Robustness assessment One-way ANOVA was performed to evaluate the effectiveness of predicted results using ANN-GEO, ANN-PSO, ANN-GA, ANN-CSA, ANN, MLR and experiment data. ANOVA is a statistical method aims to determine the correlation between variables and predicted results of ZnO coated fabrics. The results of each comfort property obtained by ANN-GEO, ANN-CSA, ANN-PSO, ANN-GA, ANN, MLR and experimental are illustrated in Table 3. It is observed that ANN-GEO model was more significant as compared to other models as it provide minimum \(p-\)value.

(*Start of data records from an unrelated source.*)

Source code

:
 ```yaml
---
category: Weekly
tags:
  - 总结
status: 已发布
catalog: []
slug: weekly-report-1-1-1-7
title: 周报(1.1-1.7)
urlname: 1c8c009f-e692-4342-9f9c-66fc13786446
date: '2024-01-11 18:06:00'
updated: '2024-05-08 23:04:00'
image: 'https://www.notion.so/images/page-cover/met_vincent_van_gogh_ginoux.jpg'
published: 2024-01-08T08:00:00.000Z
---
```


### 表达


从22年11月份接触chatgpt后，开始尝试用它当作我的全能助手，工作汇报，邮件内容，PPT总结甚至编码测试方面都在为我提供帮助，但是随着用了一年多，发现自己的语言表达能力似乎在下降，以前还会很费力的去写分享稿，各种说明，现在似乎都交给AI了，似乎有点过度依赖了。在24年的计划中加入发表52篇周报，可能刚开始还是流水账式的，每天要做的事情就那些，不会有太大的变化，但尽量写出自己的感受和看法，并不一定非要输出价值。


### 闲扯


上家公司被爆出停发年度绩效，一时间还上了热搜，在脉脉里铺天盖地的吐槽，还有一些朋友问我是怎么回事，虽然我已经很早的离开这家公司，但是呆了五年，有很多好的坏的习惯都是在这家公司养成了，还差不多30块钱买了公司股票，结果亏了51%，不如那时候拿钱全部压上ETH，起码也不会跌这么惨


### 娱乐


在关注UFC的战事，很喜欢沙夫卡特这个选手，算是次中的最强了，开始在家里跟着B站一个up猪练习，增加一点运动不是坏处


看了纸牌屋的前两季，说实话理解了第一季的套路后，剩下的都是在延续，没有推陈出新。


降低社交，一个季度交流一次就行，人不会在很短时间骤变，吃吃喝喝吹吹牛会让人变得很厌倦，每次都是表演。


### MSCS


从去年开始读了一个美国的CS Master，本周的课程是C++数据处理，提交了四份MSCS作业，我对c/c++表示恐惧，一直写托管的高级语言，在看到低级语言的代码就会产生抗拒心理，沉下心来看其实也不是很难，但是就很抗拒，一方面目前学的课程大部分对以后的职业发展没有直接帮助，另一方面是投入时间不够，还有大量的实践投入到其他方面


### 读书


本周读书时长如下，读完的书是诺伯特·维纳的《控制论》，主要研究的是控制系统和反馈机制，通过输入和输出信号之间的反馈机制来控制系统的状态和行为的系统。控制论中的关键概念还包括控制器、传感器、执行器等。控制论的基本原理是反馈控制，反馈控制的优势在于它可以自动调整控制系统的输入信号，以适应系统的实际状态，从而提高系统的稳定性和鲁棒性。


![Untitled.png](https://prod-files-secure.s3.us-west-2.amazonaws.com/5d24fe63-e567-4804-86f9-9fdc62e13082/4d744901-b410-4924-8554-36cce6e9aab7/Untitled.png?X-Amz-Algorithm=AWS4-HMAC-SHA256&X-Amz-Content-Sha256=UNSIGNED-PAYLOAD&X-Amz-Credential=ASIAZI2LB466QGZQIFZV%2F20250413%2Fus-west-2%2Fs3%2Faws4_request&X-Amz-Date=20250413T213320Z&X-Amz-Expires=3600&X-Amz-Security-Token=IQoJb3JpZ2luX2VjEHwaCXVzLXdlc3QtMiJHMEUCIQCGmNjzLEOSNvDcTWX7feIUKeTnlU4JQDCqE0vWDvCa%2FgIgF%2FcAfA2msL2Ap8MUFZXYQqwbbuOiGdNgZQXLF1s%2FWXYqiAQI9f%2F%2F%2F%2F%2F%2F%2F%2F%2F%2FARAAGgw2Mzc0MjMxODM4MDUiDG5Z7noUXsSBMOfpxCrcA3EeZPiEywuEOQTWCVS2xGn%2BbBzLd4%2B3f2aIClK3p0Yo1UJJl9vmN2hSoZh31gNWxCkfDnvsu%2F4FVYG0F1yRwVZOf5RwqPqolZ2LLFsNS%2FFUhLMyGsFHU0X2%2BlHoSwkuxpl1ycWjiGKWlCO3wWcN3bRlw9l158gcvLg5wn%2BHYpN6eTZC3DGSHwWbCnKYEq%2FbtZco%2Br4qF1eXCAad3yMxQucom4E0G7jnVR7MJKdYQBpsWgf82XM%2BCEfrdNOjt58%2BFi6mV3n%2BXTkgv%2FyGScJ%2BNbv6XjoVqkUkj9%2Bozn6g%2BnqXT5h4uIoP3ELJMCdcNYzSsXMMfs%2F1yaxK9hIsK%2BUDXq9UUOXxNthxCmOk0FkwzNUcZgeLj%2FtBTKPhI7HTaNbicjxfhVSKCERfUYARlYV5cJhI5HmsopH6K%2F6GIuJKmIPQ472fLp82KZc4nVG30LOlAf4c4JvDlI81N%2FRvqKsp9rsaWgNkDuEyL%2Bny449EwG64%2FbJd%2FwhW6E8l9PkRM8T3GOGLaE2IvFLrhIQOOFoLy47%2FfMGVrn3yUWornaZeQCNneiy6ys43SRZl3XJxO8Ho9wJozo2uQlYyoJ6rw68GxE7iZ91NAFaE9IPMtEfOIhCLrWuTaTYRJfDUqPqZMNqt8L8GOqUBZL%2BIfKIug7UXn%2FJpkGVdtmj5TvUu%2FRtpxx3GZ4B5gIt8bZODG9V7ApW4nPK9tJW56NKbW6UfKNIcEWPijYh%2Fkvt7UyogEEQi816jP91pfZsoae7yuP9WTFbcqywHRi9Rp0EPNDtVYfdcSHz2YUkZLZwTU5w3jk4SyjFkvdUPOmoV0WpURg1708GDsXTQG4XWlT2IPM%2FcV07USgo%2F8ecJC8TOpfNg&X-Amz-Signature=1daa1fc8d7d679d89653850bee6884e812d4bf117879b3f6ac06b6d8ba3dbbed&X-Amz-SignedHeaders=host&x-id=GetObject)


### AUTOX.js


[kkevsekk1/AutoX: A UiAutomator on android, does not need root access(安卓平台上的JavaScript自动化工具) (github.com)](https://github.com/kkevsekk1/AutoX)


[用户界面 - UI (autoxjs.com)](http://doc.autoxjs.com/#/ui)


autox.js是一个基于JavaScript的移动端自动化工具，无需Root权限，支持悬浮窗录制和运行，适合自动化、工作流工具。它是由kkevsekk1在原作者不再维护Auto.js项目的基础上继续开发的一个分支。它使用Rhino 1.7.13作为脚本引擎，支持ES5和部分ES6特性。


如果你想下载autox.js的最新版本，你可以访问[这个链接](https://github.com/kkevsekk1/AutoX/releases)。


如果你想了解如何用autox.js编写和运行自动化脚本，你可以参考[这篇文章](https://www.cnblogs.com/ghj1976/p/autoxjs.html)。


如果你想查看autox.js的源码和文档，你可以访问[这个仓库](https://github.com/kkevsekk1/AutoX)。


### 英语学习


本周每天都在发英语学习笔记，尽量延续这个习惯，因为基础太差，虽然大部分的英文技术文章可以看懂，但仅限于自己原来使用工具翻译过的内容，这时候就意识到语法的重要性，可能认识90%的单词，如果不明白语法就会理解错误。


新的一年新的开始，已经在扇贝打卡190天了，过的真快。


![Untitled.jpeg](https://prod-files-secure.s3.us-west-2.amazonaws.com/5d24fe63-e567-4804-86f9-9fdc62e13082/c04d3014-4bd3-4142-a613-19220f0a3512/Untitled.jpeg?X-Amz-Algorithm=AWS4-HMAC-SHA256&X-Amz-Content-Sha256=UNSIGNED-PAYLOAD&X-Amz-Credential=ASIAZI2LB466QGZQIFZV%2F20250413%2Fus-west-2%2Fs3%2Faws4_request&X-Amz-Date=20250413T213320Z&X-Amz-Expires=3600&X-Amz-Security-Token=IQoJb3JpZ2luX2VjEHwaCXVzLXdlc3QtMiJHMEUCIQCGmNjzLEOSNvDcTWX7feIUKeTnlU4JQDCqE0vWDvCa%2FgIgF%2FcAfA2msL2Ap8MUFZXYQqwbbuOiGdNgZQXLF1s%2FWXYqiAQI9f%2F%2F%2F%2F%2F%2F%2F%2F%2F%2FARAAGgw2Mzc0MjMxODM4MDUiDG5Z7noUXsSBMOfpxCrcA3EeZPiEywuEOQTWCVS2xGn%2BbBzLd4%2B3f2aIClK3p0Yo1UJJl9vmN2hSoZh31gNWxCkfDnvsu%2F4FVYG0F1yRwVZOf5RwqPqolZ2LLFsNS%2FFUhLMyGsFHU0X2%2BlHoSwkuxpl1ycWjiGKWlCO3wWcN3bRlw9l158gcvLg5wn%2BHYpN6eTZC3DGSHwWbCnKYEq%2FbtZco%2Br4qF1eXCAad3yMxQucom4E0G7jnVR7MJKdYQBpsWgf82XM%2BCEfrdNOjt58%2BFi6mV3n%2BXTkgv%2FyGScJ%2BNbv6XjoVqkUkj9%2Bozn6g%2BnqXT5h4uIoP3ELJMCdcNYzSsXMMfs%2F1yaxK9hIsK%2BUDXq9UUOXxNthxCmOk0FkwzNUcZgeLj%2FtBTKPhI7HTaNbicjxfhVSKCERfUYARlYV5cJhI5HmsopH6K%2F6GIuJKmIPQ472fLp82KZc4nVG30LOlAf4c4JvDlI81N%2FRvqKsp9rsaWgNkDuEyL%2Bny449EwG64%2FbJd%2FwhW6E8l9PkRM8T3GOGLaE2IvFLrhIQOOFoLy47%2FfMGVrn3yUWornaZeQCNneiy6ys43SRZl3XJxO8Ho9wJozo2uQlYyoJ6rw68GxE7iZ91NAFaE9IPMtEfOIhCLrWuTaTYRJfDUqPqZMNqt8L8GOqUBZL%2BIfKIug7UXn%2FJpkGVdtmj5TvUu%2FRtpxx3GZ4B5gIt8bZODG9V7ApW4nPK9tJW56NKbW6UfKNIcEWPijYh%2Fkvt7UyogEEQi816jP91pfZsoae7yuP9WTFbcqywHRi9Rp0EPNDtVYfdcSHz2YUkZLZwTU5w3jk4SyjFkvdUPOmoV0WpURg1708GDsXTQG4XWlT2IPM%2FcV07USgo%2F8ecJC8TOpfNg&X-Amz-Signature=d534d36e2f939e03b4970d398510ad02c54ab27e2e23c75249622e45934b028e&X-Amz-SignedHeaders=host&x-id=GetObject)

Table 3 Analysis report of the predicted values using ANN, ANN-CSA, ANN-PSO, ANN-GA, and ANN-GEO as well as the experimental values for the thermophysiological comfort properties NPs coated fabrics.

Conclusions

In this work, ANN-GEO is introduced as a novel model to enhance the prediction accuracy. ANN-GEO model is a combination of metaheuristics algorithms where GEO is employed for the first time to ameliorate the training process of ANN. ANN-GEO is used for the prediction of thermophysiological comfort of ZnO coated fabrics. The obtained results demonstrated that ANN-GEO model exhibits an efficient prediction accuracy (\(R>99\% \)) over standard ANN, ANN-PSO, ANN-CSA, ANN-GA and conventional MLR. Moreover, ANN-GEO showed lower error in terms of MAE, MSE and RMSE. ANN-GEO showed more statistical significant (\(p< 0.01147 \)) than other models. The findings of this study reveal that ANN-GEO can efficaciously be used for prediction as well as for classification of nanocomposites.